Positron: an electron that travels back in time
Robert Oppenheimer countered that the Dirac equation could be a solution to the negative electron. In 1931, Hermann Weyl, showed that the masses of negative electrons and positive electrons are the same. Dirac revised these two ideas and published a paper on the prediction of an as yet unobserved particle he called the anti-electron.
Estimated by Richard Phillips Feynman and Ernst Stueckelberg, Dirac they said the positron should actually be interpreted as a version of the electron going back in time and they reinterpreted the Dirac equation. Yoichiro Nambu reinterpreted this particle about generation and destruction and explained the contrast with the following sentence;
“The final creation and destruction of pairs that can take place now and later is not creation or extinction, but merely a change of direction of moving particles from the past to the future or from the future to the future.”

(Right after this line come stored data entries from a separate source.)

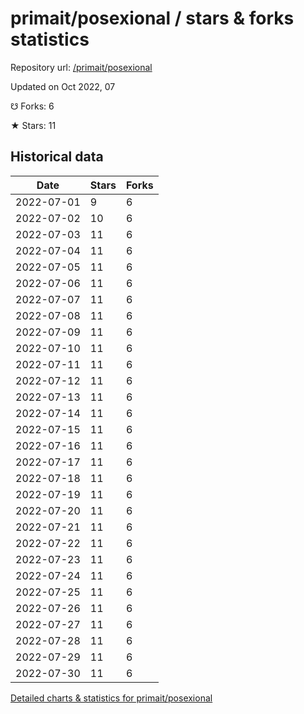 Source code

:# primait/posexional / stars & forks statistics

Repository url: [/primait/posexional](https://github.com/primait/posexional)

Updated on Oct 2022, 07

☋ Forks: 6

★ Stars: 11

## Historical data
| Date | Stars | Forks |
|------|-------|-------|
| 2022-07-01 | 9 | 6 | 
| 2022-07-02 | 10 | 6 | 
| 2022-07-03 | 11 | 6 | 
| 2022-07-04 | 11 | 6 | 
| 2022-07-05 | 11 | 6 | 
| 2022-07-06 | 11 | 6 | 
| 2022-07-07 | 11 | 6 | 
| 2022-07-08 | 11 | 6 | 
| 2022-07-09 | 11 | 6 | 
| 2022-07-10 | 11 | 6 | 
| 2022-07-11 | 11 | 6 | 
| 2022-07-12 | 11 | 6 | 
| 2022-07-13 | 11 | 6 | 
| 2022-07-14 | 11 | 6 | 
| 2022-07-15 | 11 | 6 | 
| 2022-07-16 | 11 | 6 | 
| 2022-07-17 | 11 | 6 | 
| 2022-07-18 | 11 | 6 | 
| 2022-07-19 | 11 | 6 | 
| 2022-07-20 | 11 | 6 | 
| 2022-07-21 | 11 | 6 | 
| 2022-07-22 | 11 | 6 | 
| 2022-07-23 | 11 | 6 | 
| 2022-07-24 | 11 | 6 | 
| 2022-07-25 | 11 | 6 | 
| 2022-07-26 | 11 | 6 | 
| 2022-07-27 | 11 | 6 | 
| 2022-07-28 | 11 | 6 | 
| 2022-07-29 | 11 | 6 | 
| 2022-07-30 | 11 | 6 | 


[Detailed charts & statistics for primait/posexional](https://reviewgithub.com/rep/primait/posexional)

Also called anti-electrons What is a positron, what is it for, where is it used We answered common questions such as: Since the positron and other subatomic particles are an ocean with a high probability of drowning if they dive into it, in this article we have only shared the basic information that will satisfy people’s curiosity.
Source: Web Tekno
Ashley Johnson is a science writer for “Div Bracket”. With a background in the natural sciences and a passion for exploring the mysteries of the universe, she provides in-depth coverage of the latest scientific developments.